Paurito is a small town in the Santa Cruz Department in the South American Andean Plurinational State of Bolivia.

Location 
Paurito is the central town of Cantón Paurito and is located in Santa Cruz Municipality in Andrés Ibáñez Province. It is situated at an elevation of 356 m fourteen kilometers west of Río Grande, one of the largest rivers in the Bolivian lowlands.

Roads 
Paurito is located 27 kilometers south-east of the departmental capital Santa Cruz.
From Santa Cruz the tarmac road Ruta 4/Ruta 9 goes 18 km east to Cotoca and then to Puerto Pailas where it crosses the Río Grande and reaches Pailón on the river's eastern banks.
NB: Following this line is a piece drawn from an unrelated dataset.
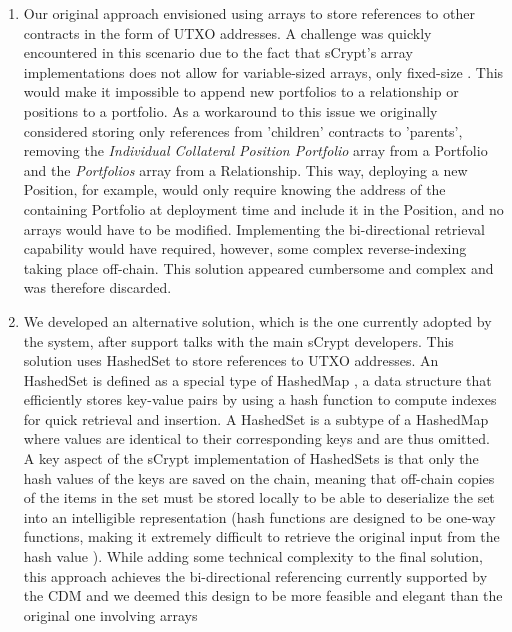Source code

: \begin{enumerate}
    \item \label{item:arrays} Our original approach envisioned using arrays to store references to other contracts in the form of UTXO addresses. A challenge was quickly encountered in this scenario due to the fact that sCrypt's array implementations does not allow for variable-sized arrays, only fixed-size \citep{scrypt_arrays}. This would make it impossible to append new portfolios to a relationship or positions to a portfolio. As a workaround to this issue we originally considered storing only references from 'children' contracts to 'parents', removing the \textit{Individual Collateral Position Portfolio} array from a Portfolio and the \textit{Portfolios} array from a Relationship. This way, deploying a new Position, for example, would only require knowing the address of the containing Portfolio at deployment time and include it in the Position, and no arrays would have to be modified. Implementing the bi-directional retrieval capability would have required, however, some complex reverse-indexing \citep{inverted_index} taking place off-chain. This solution appeared cumbersome and complex and was therefore discarded.

    \item We developed an alternative solution, which is the one currently adopted by the system, after support talks with the main sCrypt developers. This solution uses HashedSet to store references to UTXO addresses. An HashedSet \citep{hashed_set} is defined as a special type of HashedMap \citep{hashed_map}, a data structure that efficiently stores key-value pairs by using a hash function to compute indexes for quick retrieval and insertion. A HashedSet is a subtype of a HashedMap where values are identical to their corresponding keys and are thus omitted. A key aspect of the sCrypt implementation of HashedSets is that only the hash values of the keys are saved on the chain, meaning that off-chain copies of the items in the set must be stored locally to be able to deserialize the set into an intelligible representation (hash functions are designed to be one-way functions, making it extremely difficult to retrieve the original input from the hash value \citep{invert_hash_functions}). While adding some technical complexity to the final solution, this approach achieves the bi-directional referencing currently supported by the CDM and we deemed this design to be more feasible and elegant than the original one involving arrays

\end{enumerate}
From Pailón, Ruta 4 goes further east for another 587 km before it reaches Puerto Suárez on the Brazilian border, while Ruta 9 goes north to Guayaramerin after 1175 km.
At Cotoca, a dirt road leaves the Rutas 4/9 in a southern direction and reaches Paurito after sixteen kilometers.

Population 
The population of the place has increased rapidly over the past two decades as the following table shows:

Due to the population movements over the past decades, the region has a certain amount of Quechua population, in the Santa Cruz Municipality 12.0 percent of the population speak the Quechua language.

References

External links
Map of Andrés Ibáñez Province

Populated places in Santa Cruz Department (Bolivia)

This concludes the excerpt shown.